Exercise goal
Locate the word "uključili" in the entries below, then gather every line that holds it.

Data for the task
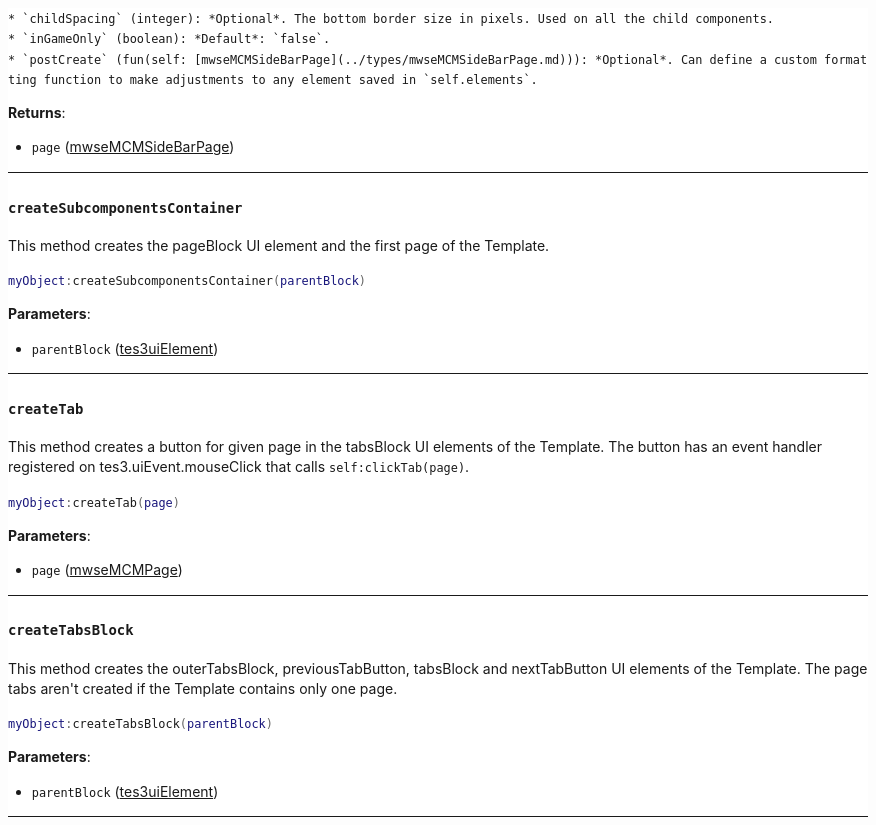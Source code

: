 	* `childSpacing` (integer): *Optional*. The bottom border size in pixels. Used on all the child components.
	* `inGameOnly` (boolean): *Default*: `false`.
	* `postCreate` (fun(self: [mwseMCMSideBarPage](../types/mwseMCMSideBarPage.md))): *Optional*. Can define a custom formatting function to make adjustments to any element saved in `self.elements`.

**Returns**:

* `page` ([mwseMCMSideBarPage](../types/mwseMCMSideBarPage.md))

***

### `createSubcomponentsContainer`
<div class="search_terms" style="display: none">createsubcomponentscontainer, subcomponentscontainer</div>

This method creates the pageBlock UI element and the first page of the Template.

```lua
myObject:createSubcomponentsContainer(parentBlock)
```

**Parameters**:

* `parentBlock` ([tes3uiElement](../types/tes3uiElement.md))

***

### `createTab`
<div class="search_terms" style="display: none">createtab, tab</div>

This method creates a button for given page in the tabsBlock UI elements of the Template. The button has an event handler registered on tes3.uiEvent.mouseClick that calls `self:clickTab(page)`.

```lua
myObject:createTab(page)
```

**Parameters**:

* `page` ([mwseMCMPage](../types/mwseMCMPage.md))

***

### `createTabsBlock`
<div class="search_terms" style="display: none">createtabsblock, tabsblock</div>

This method creates the outerTabsBlock, previousTabButton, tabsBlock and nextTabButton UI elements of the Template. The page tabs aren't created if the Template contains only one page.

```lua
myObject:createTabsBlock(parentBlock)
```

**Parameters**:

* `parentBlock` ([tes3uiElement](../types/tes3uiElement.md))

***
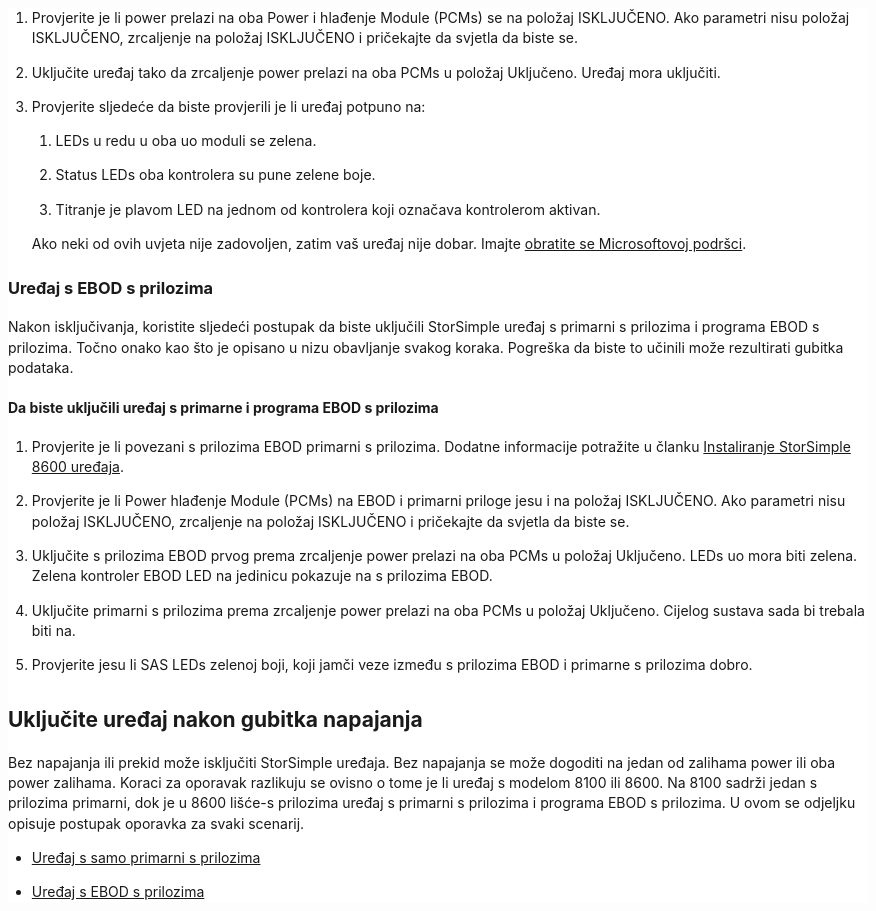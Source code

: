 1. Provjerite je li power prelazi na oba Power i hlađenje Module (PCMs) se na položaj ISKLJUČENO. Ako parametri nisu položaj ISKLJUČENO, zrcaljenje na položaj ISKLJUČENO i pričekajte da svjetla da biste se.

2. Uključite uređaj tako da zrcaljenje power prelazi na oba PCMs u položaj Uključeno. Uređaj mora uključiti.

3. Provjerite sljedeće da biste provjerili je li uređaj potpuno na:

    1. LEDs u redu u oba uo moduli se zelena.

    2. Status LEDs oba kontrolera su pune zelene boje.

    3. Titranje je plavom LED na jednom od kontrolera koji označava kontrolerom aktivan.

    Ako neki od ovih uvjeta nije zadovoljen, zatim vaš uređaj nije dobar. Imajte [obratite se Microsoftovoj podršci](storsimple-contact-microsoft-support.md).

### <a name="device-with-ebod-enclosure"></a>Uređaj s EBOD s prilozima

Nakon isključivanja, koristite sljedeći postupak da biste uključili StorSimple uređaj s primarni s prilozima i programa EBOD s prilozima. Točno onako kao što je opisano u nizu obavljanje svakog koraka. Pogreška da biste to učinili može rezultirati gubitka podataka.

#### <a name="to-turn-on-a-device-with-a-primary-and-an-ebod-enclosure"></a>Da biste uključili uređaj s primarne i programa EBOD s prilozima

1. Provjerite je li povezani s prilozima EBOD primarni s prilozima. Dodatne informacije potražite u članku [Instaliranje StorSimple 8600 uređaja](storsimple-8600-hardware-installation.md).

2. Provjerite je li Power hlađenje Module (PCMs) na EBOD i primarni priloge jesu i na položaj ISKLJUČENO. Ako parametri nisu položaj ISKLJUČENO, zrcaljenje na položaj ISKLJUČENO i pričekajte da svjetla da biste se.

3. Uključite s prilozima EBOD prvog prema zrcaljenje power prelazi na oba PCMs u položaj Uključeno. LEDs uo mora biti zelena. Zelena kontroler EBOD LED na jedinicu pokazuje na s prilozima EBOD.

4. Uključite primarni s prilozima prema zrcaljenje power prelazi na oba PCMs u položaj Uključeno. Cijelog sustava sada bi trebala biti na.

5. Provjerite jesu li SAS LEDs zelenoj boji, koji jamči veze između s prilozima EBOD i primarne s prilozima dobro.

## <a name="turn-on-a-device-after-a-power-loss"></a>Uključite uređaj nakon gubitka napajanja

Bez napajanja ili prekid može isključiti StorSimple uređaja. Bez napajanja se može dogoditi na jedan od zalihama power ili oba power zalihama. Koraci za oporavak razlikuju se ovisno o tome je li uređaj s modelom 8100 ili 8600. Na 8100 sadrži jedan s prilozima primarni, dok je u 8600 lišće-s prilozima uređaj s primarni s prilozima i programa EBOD s prilozima. U ovom se odjeljku opisuje postupak oporavka za svaki scenarij.

- [Uređaj s samo primarni s prilozima](#8100)

- [Uređaj s EBOD s prilozima](#8600)

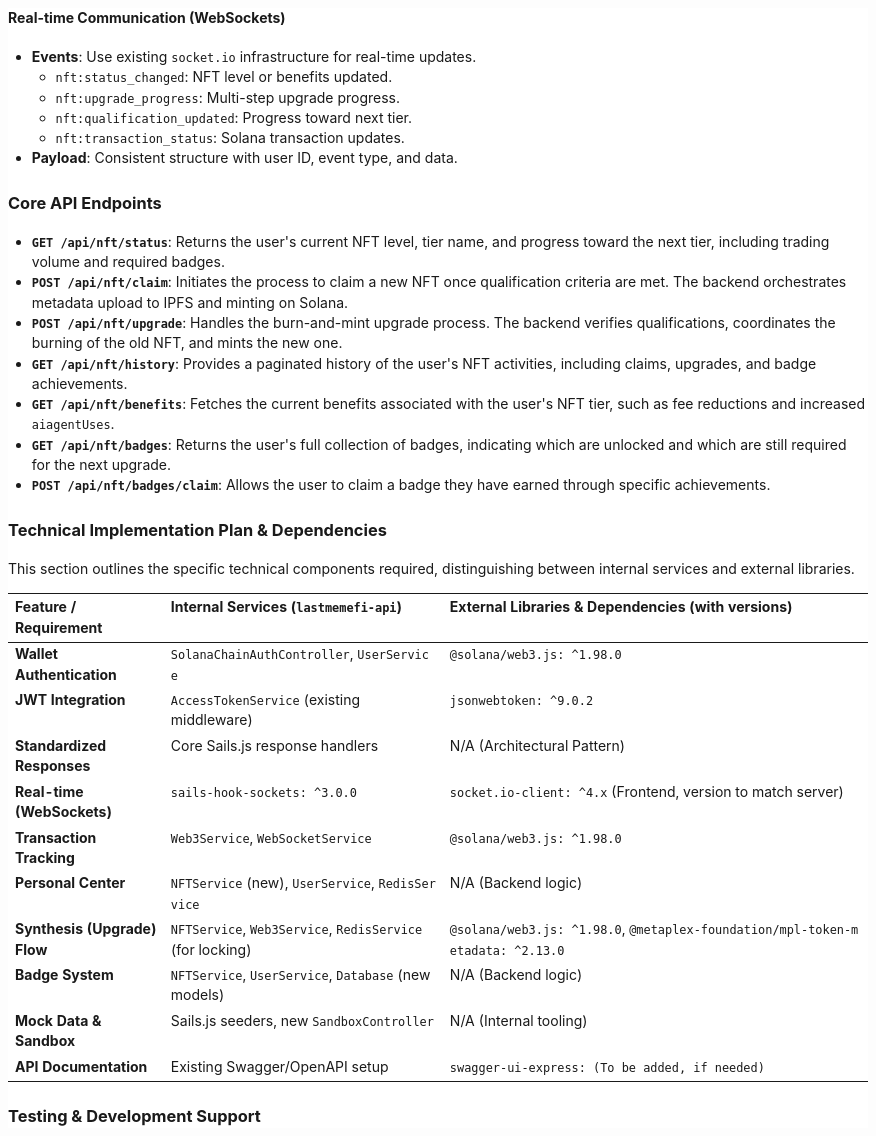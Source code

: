 #### Real-time Communication (WebSockets)
- **Events**: Use existing `socket.io` infrastructure for real-time updates.
  - `nft:status_changed`: NFT level or benefits updated.
  - `nft:upgrade_progress`: Multi-step upgrade progress.
  - `nft:qualification_updated`: Progress toward next tier.
  - `nft:transaction_status`: Solana transaction updates.
- **Payload**: Consistent structure with user ID, event type, and data.

### Core API Endpoints

- **`GET /api/nft/status`**: Returns the user's current NFT level, tier name, and progress toward the next tier, including trading volume and required badges.
- **`POST /api/nft/claim`**: Initiates the process to claim a new NFT once qualification criteria are met. The backend orchestrates metadata upload to IPFS and minting on Solana.
- **`POST /api/nft/upgrade`**: Handles the burn-and-mint upgrade process. The backend verifies qualifications, coordinates the burning of the old NFT, and mints the new one.
- **`GET /api/nft/history`**: Provides a paginated history of the user's NFT activities, including claims, upgrades, and badge achievements.
- **`GET /api/nft/benefits`**: Fetches the current benefits associated with the user's NFT tier, such as fee reductions and increased `aiagentUses`.
- **`GET /api/nft/badges`**: Returns the user's full collection of badges, indicating which are unlocked and which are still required for the next upgrade.
- **`POST /api/nft/badges/claim`**: Allows the user to claim a badge they have earned through specific achievements.

### Technical Implementation Plan & Dependencies

This section outlines the specific technical components required, distinguishing between internal services and external libraries.

| Feature / Requirement | Internal Services (`lastmemefi-api`) | External Libraries & Dependencies (with versions) |
| :--- | :--- | :--- |
| **Wallet Authentication** | `SolanaChainAuthController`, `UserService` | `@solana/web3.js: ^1.98.0` |
| **JWT Integration** | `AccessTokenService` (existing middleware) | `jsonwebtoken: ^9.0.2` |
| **Standardized Responses** | Core Sails.js response handlers | N/A (Architectural Pattern) |
| **Real-time (WebSockets)** | `sails-hook-sockets: ^3.0.0` | `socket.io-client: ^4.x` (Frontend, version to match server) |
| **Transaction Tracking** | `Web3Service`, `WebSocketService` | `@solana/web3.js: ^1.98.0` |
| **Personal Center** | `NFTService` (new), `UserService`, `RedisService` | N/A (Backend logic) |
| **Synthesis (Upgrade) Flow**| `NFTService`, `Web3Service`, `RedisService` (for locking) | `@solana/web3.js: ^1.98.0`, `@metaplex-foundation/mpl-token-metadata: ^2.13.0` |
| **Badge System** | `NFTService`, `UserService`, `Database` (new models) | N/A (Backend logic) |
| **Mock Data & Sandbox** | Sails.js seeders, new `SandboxController` | N/A (Internal tooling) |
| **API Documentation** | Existing Swagger/OpenAPI setup | `swagger-ui-express: (To be added, if needed)` |

### Testing & Development Support
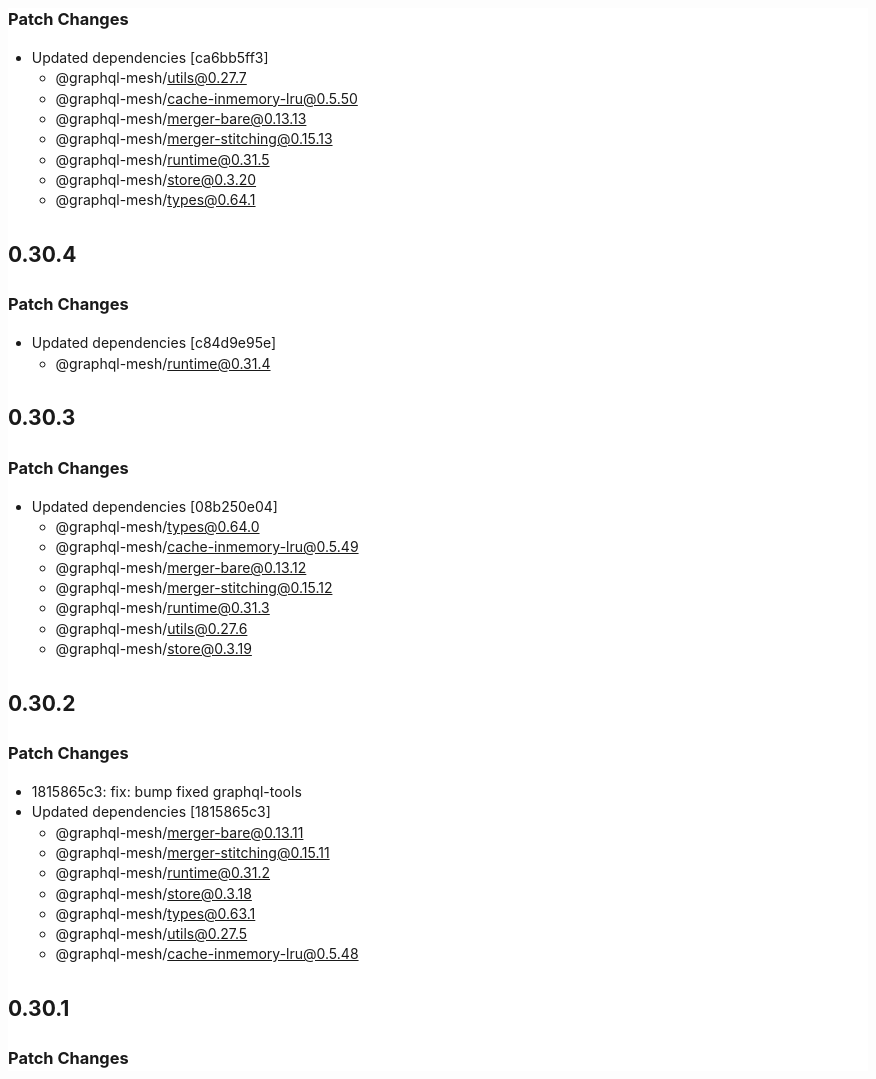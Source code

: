 ### Patch Changes

- Updated dependencies [ca6bb5ff3]
  - @graphql-mesh/utils@0.27.7
  - @graphql-mesh/cache-inmemory-lru@0.5.50
  - @graphql-mesh/merger-bare@0.13.13
  - @graphql-mesh/merger-stitching@0.15.13
  - @graphql-mesh/runtime@0.31.5
  - @graphql-mesh/store@0.3.20
  - @graphql-mesh/types@0.64.1

## 0.30.4

### Patch Changes

- Updated dependencies [c84d9e95e]
  - @graphql-mesh/runtime@0.31.4

## 0.30.3

### Patch Changes

- Updated dependencies [08b250e04]
  - @graphql-mesh/types@0.64.0
  - @graphql-mesh/cache-inmemory-lru@0.5.49
  - @graphql-mesh/merger-bare@0.13.12
  - @graphql-mesh/merger-stitching@0.15.12
  - @graphql-mesh/runtime@0.31.3
  - @graphql-mesh/utils@0.27.6
  - @graphql-mesh/store@0.3.19

## 0.30.2

### Patch Changes

- 1815865c3: fix: bump fixed graphql-tools
- Updated dependencies [1815865c3]
  - @graphql-mesh/merger-bare@0.13.11
  - @graphql-mesh/merger-stitching@0.15.11
  - @graphql-mesh/runtime@0.31.2
  - @graphql-mesh/store@0.3.18
  - @graphql-mesh/types@0.63.1
  - @graphql-mesh/utils@0.27.5
  - @graphql-mesh/cache-inmemory-lru@0.5.48

## 0.30.1

### Patch Changes
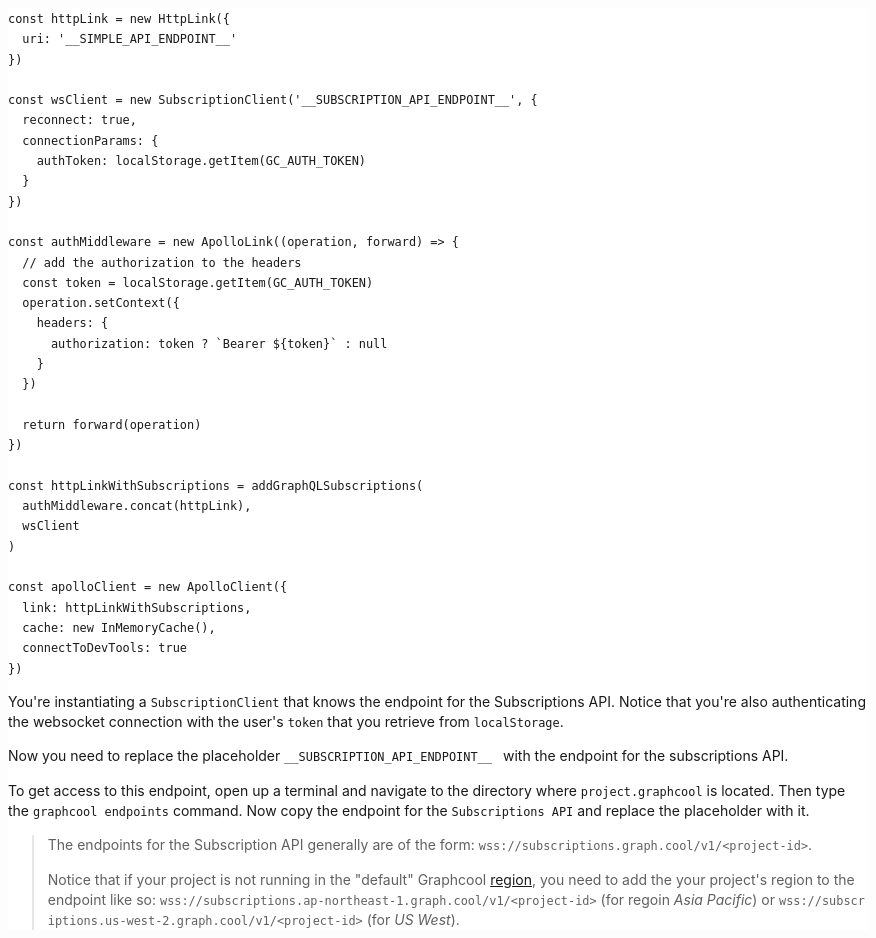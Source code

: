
 ```js(path=".../hackernews-vue-apollo/src/main.js")
const httpLink = new HttpLink({
  uri: '__SIMPLE_API_ENDPOINT__'
})

const wsClient = new SubscriptionClient('__SUBSCRIPTION_API_ENDPOINT__', {
  reconnect: true,
  connectionParams: {
    authToken: localStorage.getItem(GC_AUTH_TOKEN)
  }
})

const authMiddleware = new ApolloLink((operation, forward) => {
  // add the authorization to the headers
  const token = localStorage.getItem(GC_AUTH_TOKEN)
  operation.setContext({
    headers: {
      authorization: token ? `Bearer ${token}` : null
    }
  })

  return forward(operation)
})

const httpLinkWithSubscriptions = addGraphQLSubscriptions(
  authMiddleware.concat(httpLink),
  wsClient
)

const apolloClient = new ApolloClient({
  link: httpLinkWithSubscriptions,
  cache: new InMemoryCache(),
  connectToDevTools: true
})
```

</Instruction>


You're instantiating a `SubscriptionClient` that knows the endpoint for the Subscriptions API. Notice that you're also authenticating the websocket connection with the user's `token` that you retrieve from `localStorage`.

Now you need to replace the placeholder `__SUBSCRIPTION_API_ENDPOINT__ ` with the endpoint for the subscriptions API.

<Instruction>

To get access to this endpoint, open up a terminal and navigate to the directory where `project.graphcool` is located. Then type the `graphcool endpoints` command. Now copy the endpoint for the `Subscriptions API` and replace the placeholder with it.

</Instruction>


> The endpoints for the Subscription API generally are of the form: `wss://subscriptions.graph.cool/v1/<project-id>`.
>
> Notice that if your project is not running in the "default" Graphcool [region](https://blog.graph.cool/new-regions-and-improved-performance-7bbc0a35c880), you need to add the your project's region to the endpoint like so: `wss://subscriptions.ap-northeast-1.graph.cool/v1/<project-id>` (for regoin _Asia Pacific_) or `wss://subscriptions.us-west-2.graph.cool/v1/<project-id>` (for _US West_).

Task output
Nakon isključivanja, koristite sljedeći postupak da biste uključili StorSimple uređaj s primarni s prilozima i programa EBOD s prilozima. Točno onako kao što je opisano u nizu obavljanje svakog koraka. Pogreška da biste to učinili može rezultirati gubitka podataka.
#### <a name="to-turn-on-a-device-with-a-primary-and-an-ebod-enclosure"></a>Da biste uključili uređaj s primarne i programa EBOD s prilozima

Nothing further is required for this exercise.